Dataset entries

== Segment start ==

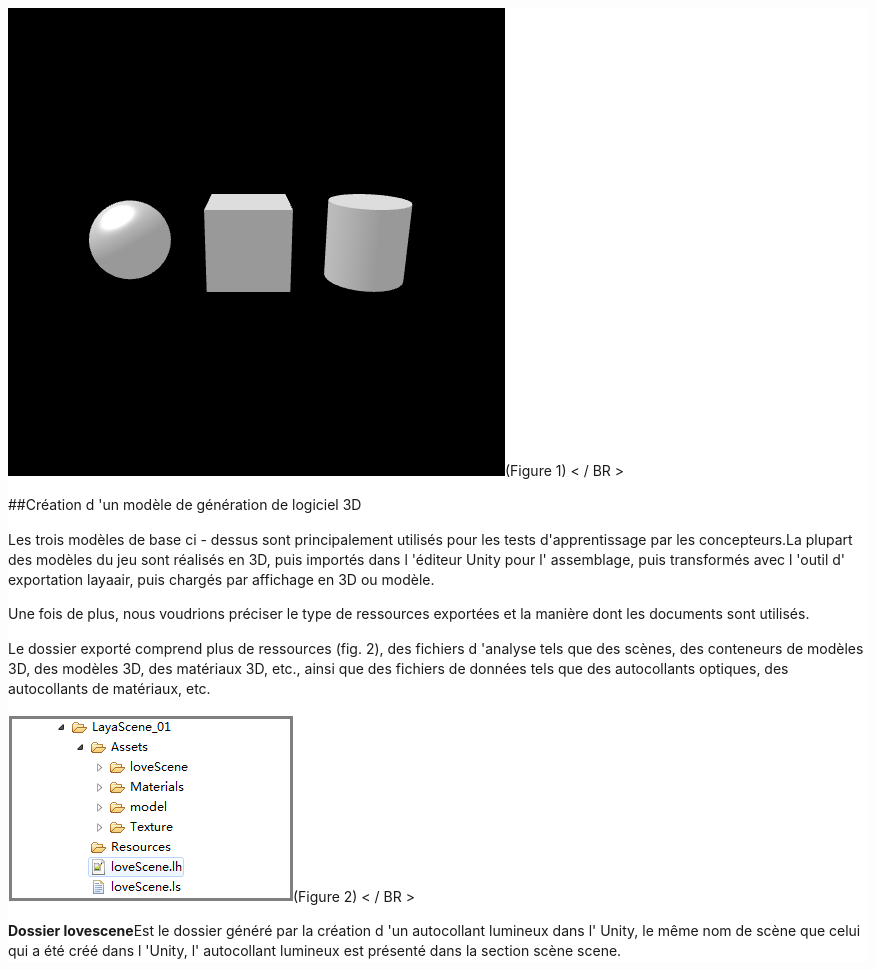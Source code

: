 ![1](img/1.png)(Figure 1) < / BR >



##Création d 'un modèle de génération de logiciel 3D

Les trois modèles de base ci - dessus sont principalement utilisés pour les tests d'apprentissage par les concepteurs.La plupart des modèles du jeu sont réalisés en 3D, puis importés dans l 'éditeur Unity pour l' assemblage, puis transformés avec l 'outil d' exportation layaair, puis chargés par affichage en 3D ou modèle.

Une fois de plus, nous voudrions préciser le type de ressources exportées et la manière dont les documents sont utilisés.

Le dossier exporté comprend plus de ressources (fig. 2), des fichiers d 'analyse tels que des scènes, des conteneurs de modèles 3D, des modèles 3D, des matériaux 3D, etc., ainsi que des fichiers de données tels que des autocollants optiques, des autocollants de matériaux, etc.

![2](img/2.png)(Figure 2) < / BR >

**Dossier lovescene**Est le dossier généré par la création d 'un autocollant lumineux dans l' Unity, le même nom de scène que celui qui a été créé dans l 'Unity, l' autocollant lumineux est présenté dans la section scène scene.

== Segment end ==

Task description
From the records above, copy every line that includes the word "Figure".

Response for this exercise
: ![1](img/1.png)(Figure 1) < / BR >
![2](img/2.png)(Figure 2) < / BR >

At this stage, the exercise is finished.